Si el cine puede ser uno de los vehículos de comunicación y reflexión más efectivos, y las ocasiones en que ha puesto sus ojos en el continente son más bien escasas, unas veces con ridícula inmadurez, otras sin el suficiente presupuesto, mientras una y otra y otra vez se retrataban otros conflictos pasados sobreexplotados, lo positivo de Diamante de Sangre es poner sus ojos con una producción de nivel y repercusión para alumbrar la permanente desgracia en que vive un continente repleto de rincones infernales. Porque puede que hasta la fecha hayan lucido más los sanguinarios nazi y sus torturas sobradamente diseccionadas, pero la mayor necesidad de supervivencia y el menor control mediático de quienes viven en condiciones primitivas manejando armamento de gran potencial destructivo, convierte a África en aquello que ingenuos religiosos del pasado pretendían imaginar para asustar a los fieles describiendo las maldades del infierno.

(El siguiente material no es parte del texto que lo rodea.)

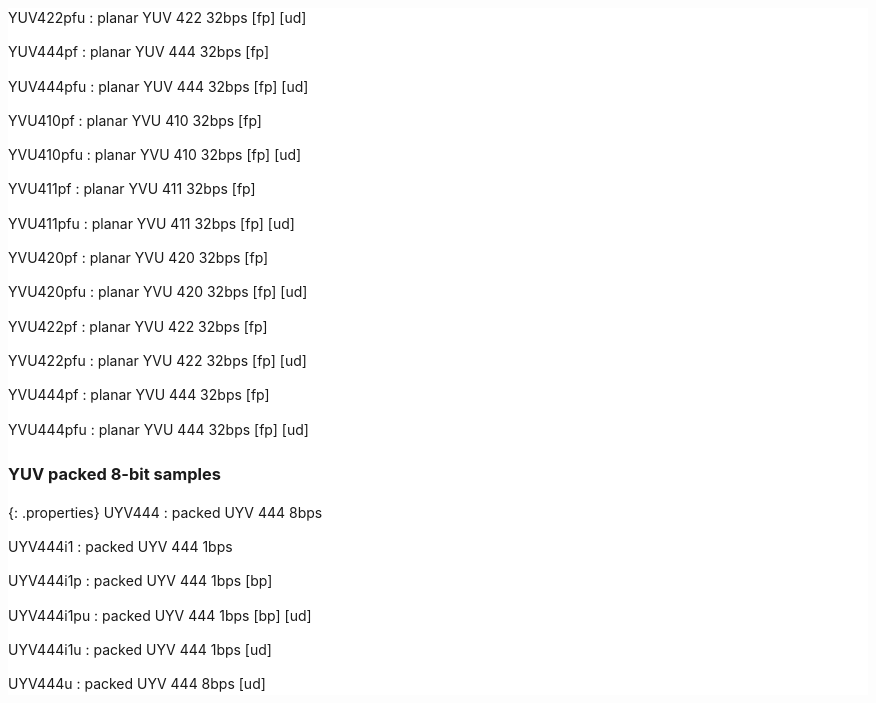 YUV422pfu
: planar YUV 422 32bps [fp] [ud]

YUV444pf
: planar YUV 444 32bps [fp]

YUV444pfu
: planar YUV 444 32bps [fp] [ud]

YVU410pf
: planar YVU 410 32bps [fp]

YVU410pfu
: planar YVU 410 32bps [fp] [ud]

YVU411pf
: planar YVU 411 32bps [fp]

YVU411pfu
: planar YVU 411 32bps [fp] [ud]

YVU420pf
: planar YVU 420 32bps [fp]

YVU420pfu
: planar YVU 420 32bps [fp] [ud]

YVU422pf
: planar YVU 422 32bps [fp]

YVU422pfu
: planar YVU 422 32bps [fp] [ud]

YVU444pf
: planar YVU 444 32bps [fp]

YVU444pfu
: planar YVU 444 32bps [fp] [ud]

### YUV packed 8-bit samples

{: .properties}
UYV444
: packed UYV 444 8bps

UYV444i1
: packed UYV 444 1bps

UYV444i1p
: packed UYV 444 1bps [bp]

UYV444i1pu
: packed UYV 444 1bps [bp] [ud]

UYV444i1u
: packed UYV 444 1bps [ud]

UYV444u
: packed UYV 444 8bps [ud]
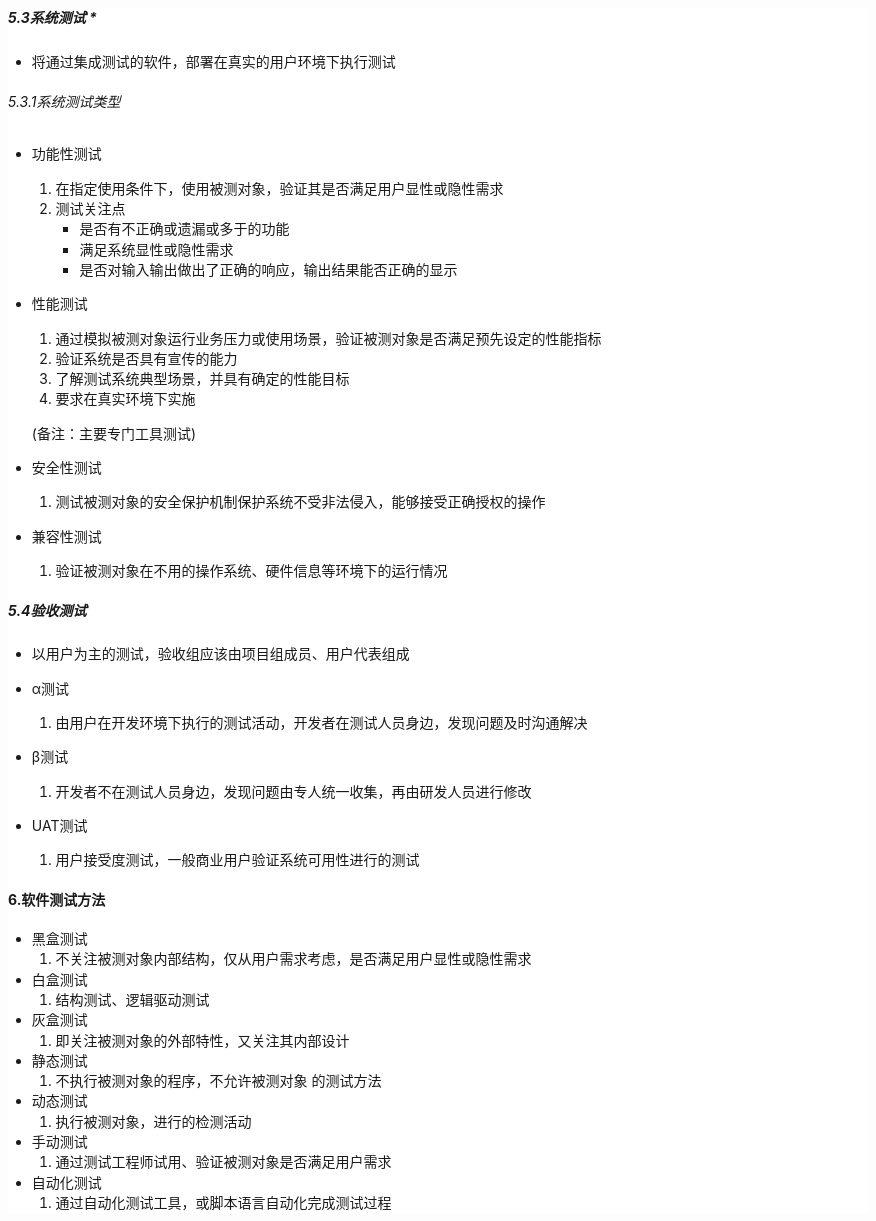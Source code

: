 ##### 5.3系统测试 *

- 将通过集成测试的软件，部署在真实的用户环境下执行测试

###### 5.3.1系统测试类型

- 功能性测试

  1. 在指定使用条件下，使用被测对象，验证其是否满足用户显性或隐性需求
  2. 测试关注点
     - 是否有不正确或遗漏或多于的功能
     - 满足系统显性或隐性需求
     - 是否对输入输出做出了正确的响应，输出结果能否正确的显示

- 性能测试

  1. 通过模拟被测对象运行业务压力或使用场景，验证被测对象是否满足预先设定的性能指标
  2. 验证系统是否具有宣传的能力
  3. 了解测试系统典型场景，并具有确定的性能目标
  4. 要求在真实环境下实施

  (备注：主要专门工具测试)

- 安全性测试

  1. 测试被测对象的安全保护机制保护系统不受非法侵入，能够接受正确授权的操作

- 兼容性测试

  1. 验证被测对象在不用的操作系统、硬件信息等环境下的运行情况

##### 5.4验收测试

- 以用户为主的测试，验收组应该由项目组成员、用户代表组成

- α测试

  1. 由用户在开发环境下执行的测试活动，开发者在测试人员身边，发现问题及时沟通解决

- β测试

  1. 开发者不在测试人员身边，发现问题由专人统一收集，再由研发人员进行修改

- UAT测试

  1. 用户接受度测试，一般商业用户验证系统可用性进行的测试

#### 6.软件测试方法

- 黑盒测试
  1. 不关注被测对象内部结构，仅从用户需求考虑，是否满足用户显性或隐性需求
- 白盒测试
  1. 结构测试、逻辑驱动测试
- 灰盒测试
  1. 即关注被测对象的外部特性，又关注其内部设计
- 静态测试
  1. 不执行被测对象的程序，不允许被测对象    的测试方法
- 动态测试
  1. 执行被测对象，进行的检测活动
- 手动测试
  1. 通过测试工程师试用、验证被测对象是否满足用户需求
- 自动化测试
  1. 通过自动化测试工具，或脚本语言自动化完成测试过程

El guión de Charles Leavitt, cuya obra más conocida hasta la fecha fue la intrigante e irresoluta K-Pax en que Kevin Spacey ejercía de supuesto marciano ante el asombro de Jeff Briges, crea una radiografía con ambiciones de recoger todos los males por lo que en ocasiones parece limitarse a cumplir trámites ante la corrección en la dirección de Edward Zwick (El último Samurai). Saben ser crudos con el salvajismo, enérgicos con las persecuciones, y se valen de la mano cómplice del director de fotografía Eduardo Serra (doble nominación al Óscar en su currículum) como instrumento para aportar nitidez al enfocar a una tierra saqueada y abonada con el constante flujo de sangre.
La trama logra su objetivo de dar una visión global de lo pretendido, y allí el destino de sus personajes se articula con previsibilidad e innecesario subrayado. Llegado el punto cuesta echar el cierre y se ofusca entre desenlaces en el tramo final cuando cada minuto pesa y los cabos se encuentran suficientemente atados. Puede explicarse por el pasado como productor de Zwick y demás colegas implicados, quienes debían desconfiar de la capacidad del público a la hora de apreciar su voluntariosa ambición de aportar mensaje y salvar al mundo.
Diamante de Sangre expone en todo caso con diligente habilidad la ridícula obsesión humana con determinados símbolos, particularmente llamativo cuando se centra en un diamante como medidor del amor aún forjado en el odio. No será la película más hábil al esquivar tópicos ni podrá evitar el empeño inocente en remarcar ideas hasta la extenuación, pero al menos el giro de temática nos recuerda otras víctimas y le quita algo de inmerecido brillo a algunas de nuestras joyas.